One reason that the home remedies are being given such a bad rap, is that the companies that make the "new methods" do a hell of a lot of advertising, as well as give incentives for their products to be recommended by vets/farriers.

Latest thing is NO Pepto Bismol, when it too has been used and recommended by vets for years. Now? OH MY GOD....go buy the expensive med from vet.

Money makers many times.

I've used bleach over 50 years, as did most I know. It does work, and usually with one application too.

And never, ever had hoof problems from it, and I've used it on show horses, TB's, and every thing in between if needed it.
     
    03-15-2013, 06:09 PM
  #18
Weanling
Great, thank you!
Quote:
Originally Posted by Palomine    
Bleach works well. I dilute, spray, and then put foot down. I am not soaking hoof in it, nor pouring it on like dousing a fire.

One reason that the home remedies are being given such a bad rap, is that the companies that make the "new methods" do a hell of a lot of advertising, as well as give incentives for their products to be recommended by vets/farriers.

Latest thing is NO Pepto Bismol, when it too has been used and recommended by vets for years. Now? OH MY GOD....go buy the expensive med from vet.

Money makers many times.

I've used bleach over 50 years, as did most I know. It does work, and usually with one application too.

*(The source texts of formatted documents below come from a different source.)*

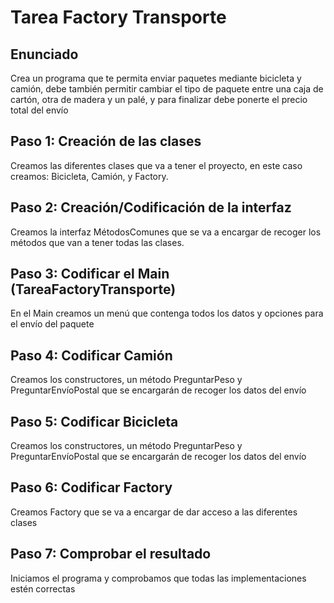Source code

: # Tarea Factory Transporte

## Enunciado
Crea un programa que te permita enviar paquetes mediante bicicleta y camión, debe también permitir cambiar el tipo de paquete entre una caja de cartón, otra de madera y un palé, y para finalizar debe ponerte el precio total del envío

## Paso 1: Creación de las clases
Creamos las diferentes clases que va a tener el proyecto, en este caso creamos: Bicicleta, Camión, y Factory.

## Paso 2: Creación/Codificación de la interfaz
Creamos la interfaz MétodosComunes que se va a encargar de recoger los métodos que van a tener todas las clases.

## Paso 3: Codificar el Main (TareaFactoryTransporte) 
En el Main creamos un menú que contenga todos los datos y opciones para el envío del paquete

## Paso 4: Codificar Camión
Creamos los constructores, un método PreguntarPeso y PreguntarEnvíoPostal que se encargarán de recoger los datos del envío

## Paso 5: Codificar Bicicleta 
Creamos los constructores, un método PreguntarPeso y PreguntarEnvíoPostal que se encargarán de recoger los datos del envío

## Paso 6: Codificar Factory
Creamos Factory que se va a encargar de dar acceso a las diferentes clases

## Paso 7: Comprobar el resultado
Iniciamos el programa y comprobamos que todas las implementaciones estén correctas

And never, ever had hoof problems from it, and I've used it on show horses, TB's, and every thing in between if needed it.
     
    03-15-2013, 06:19 PM
  #19
Yearling
Bleach IS harmful to living flesh people. Do some research. I would not apply bleach of any sort to MY skin wounds or infections and therefore I will not apply it to my animals. Beach IS caustic. There are better options. Vinegar for one on superficial infections works very well as well as simply scrubbing the foot with dawn dish soap and water in a spray bottle.
     
    03-15-2013, 06:34 PM
  #20
Yearling
Thrush is actually pretty easy to kill. Getting to it can be a bigger problems. If it's in an easily accessable area vinegar do the job really well. It's an old way of treating it that I learned from some very old (now dead) horsemen and it's worked on my horses for over 40 years. I use a 2 parts vinegar to 1 part water mix in a spray bottle. If it's just round the surface or upper areas of the frog and open the pocket (usually completely removing the covering tissue if it's near the surface), clean if out and rinse it well with vinegar mix. I clean and rinse it daily for about a week (I'm known for doing overkill with thrush). In cases where it's deeper in the frog (I've had new horses come with it down in a crevasse) clean is best you can (I'll use cotton or gauze to push down inside with the vinegar mix to "swab" it out as much as possible) rinse well with the vinegar. I then pour tea tree oil into the area and pack it with clean cotton or gauze soaked with tea tree oil and leave it. I will actually be ok to leave it for a week to 10 days, but I usually replace it after about 4 days. Rinse and repack again. The thrush is usually gone after a week, but I continue the treatment for a week longer just because I never like taking chances with thrush.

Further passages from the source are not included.